By Aaron Michael C. Sy, Reporter
RATES on Treasury bills (T-bills) and Treasury bonds (T-bonds) may rise this week as markets reassess the Bangko Sentral ng Pilipinas’ (BSP) policy outlook following signals that the central bank could tighten monetary policy if global oil prices surge further.
Analysts said yields in the primary market could follow the upward trend seen in the secondary market last week as rising geopolitical tensions pushed crude oil prices higher.
Rizal Commercial Banking Corp. Chief Economist Michael L. Ricafort said the prolonged conflict in the Middle East has lifted global oil prices, raising the risk of faster inflation and potentially affecting the BSP’s monetary policy stance.
The Bureau of the Treasury (BTr) will auction P27 billion worth of T-bills on Monday, offering P9 billion each in 91-, 182- and 364-day debt.
On Tuesday, it will also offer reissued 10-year T-bonds with a remaining life of seven years and five months, targeting to raise P20 billion to P30 billion.
Data from PHP Bloomberg Valuation Service Reference Rates posted on the Philippine Dealing System’s website showed yields on government securities rising across most tenors late last week.
Short-term Treasury bill rates moved higher, while yields on medium- and long-term bonds posted sharper increases.
The 10-year government bond yield climbed significantly, reflecting investors’ concerns about inflation risks and the potential shift in the interest rate outlook.
The seven-year yield, which is closest to the remaining life of the bonds to be auctioned this week, also rose sharply.
A trader said the sell-off in bonds was partly driven by remarks from BSP Governor Eli M. Remolona, Jr., who indicated that the central bank might consider raising borrowing costs if global oil prices climb beyond $100 per barrel and trigger higher inflation.
“Bids were very thin throughout the session as players recalibrated their policy outlook,” the trader said in an e-mailed reply questions.
“US nonfarm payroll data will be the next catalyst aside from developments in the Middle East,” the trader added.
Mr. Remolona told Bloomberg TV rising oil prices could affect inflation if higher fuel costs spill over to the prices of other goods and services.
“When the price of oil begins to have effects on the prices of many commodities, that tends to be something we have to worry about when it comes to inflation,” he said.
The BSP last month cut its benchmark interest rate by 25 basis points (bps) to 4.25%, extending an easing cycle that began in 2024. The reduction brought cumulative rate cuts since the start of the cycle to 225 bps.
Before that, the central bank last raised borrowing costs in October 2023 through an off-cycle increase that brought the policy rate to a 17-year high.
Despite the recent rise in yields, demand for government securities remained strong in the latest Treasury bill auction.
The government raised P27 billion as planned last week after the offer was almost three times oversubscribed, with total tenders exceeding P76 billion.

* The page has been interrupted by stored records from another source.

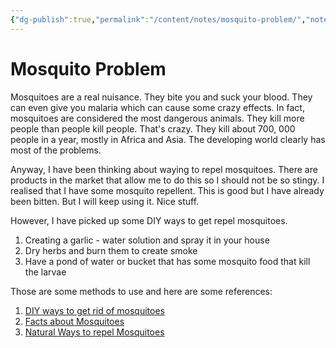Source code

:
 ```yaml
---
{"dg-publish":true,"permalink":"/content/notes/mosquito-problem/","noteIcon":"2"}
---
```


# Mosquito Problem

Mosquitoes are a real nuisance. They bite you and suck your blood. They can even give you malaria which can cause some crazy effects. In fact, mosquitoes are considered the most dangerous animals. They kill more people than people kill people. That's crazy. They kill about 700, 000 people in a year, mostly in Africa and Asia. The developing world clearly has most of the problems.

Anyway, I have been thinking about waying to repel mosquitoes. There are products in the market that allow me to do this so I should not be so stingy. I realised that I have some mosquito repellent. This is good but I have already been bitten. But I will keep using it. Nice stuff. 

However, I have picked up some DIY ways to get repel mosquitoes.
1. Creating a garlic - water solution and spray it in your house
2. Dry herbs and burn them to create smoke
3. Have a pond of water or bucket that has some mosquito food that kill the larvae

Those are some methods to use and here are some references:
1. [DIY ways to get rid of mosquitoes](https://youtu.be/D-GNd2OaU8Y?list=TLPQMDgxMDIwMjLnU8kRUdnHhw)
2. [Facts about Mosquitoes](https://youtu.be/D-GNd2OaU8Y?list=TLPQMDgxMDIwMjLnU8kRUdnHhw)
3. [Natural Ways to repel Mosquitoes](https://youtu.be/hfUrZ5OW58I?list=TLPQMDgxMDIwMjLnU8kRUdnHhw)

The Auction Committee fully awarded the debt across all tenors as accepted yields remained below prevailing secondary market levels, the Treasury said in a statement.
Demand was strongest for the shorter tenors, particularly the three- and six-month bills, which attracted robust bids from investors seeking relatively safer short-term placements amid market volatility.
The government also fully awarded the one-year paper after receiving more than twice the amount on offer.
The reissued 10-year bonds to be auctioned this week were last sold in February, when the government raised P30 billion at an average yield well below the security’s coupon rate.
The Treasury is targeting to raise P248 billion from the domestic market this month, composed of P108 billion in T-bills and P140 billion in T-bonds.
Proceeds from the debt sales will help finance the government’s budget deficit, which is capped at P1.647 trillion this year, equivalent to 5.3% of gross domestic product.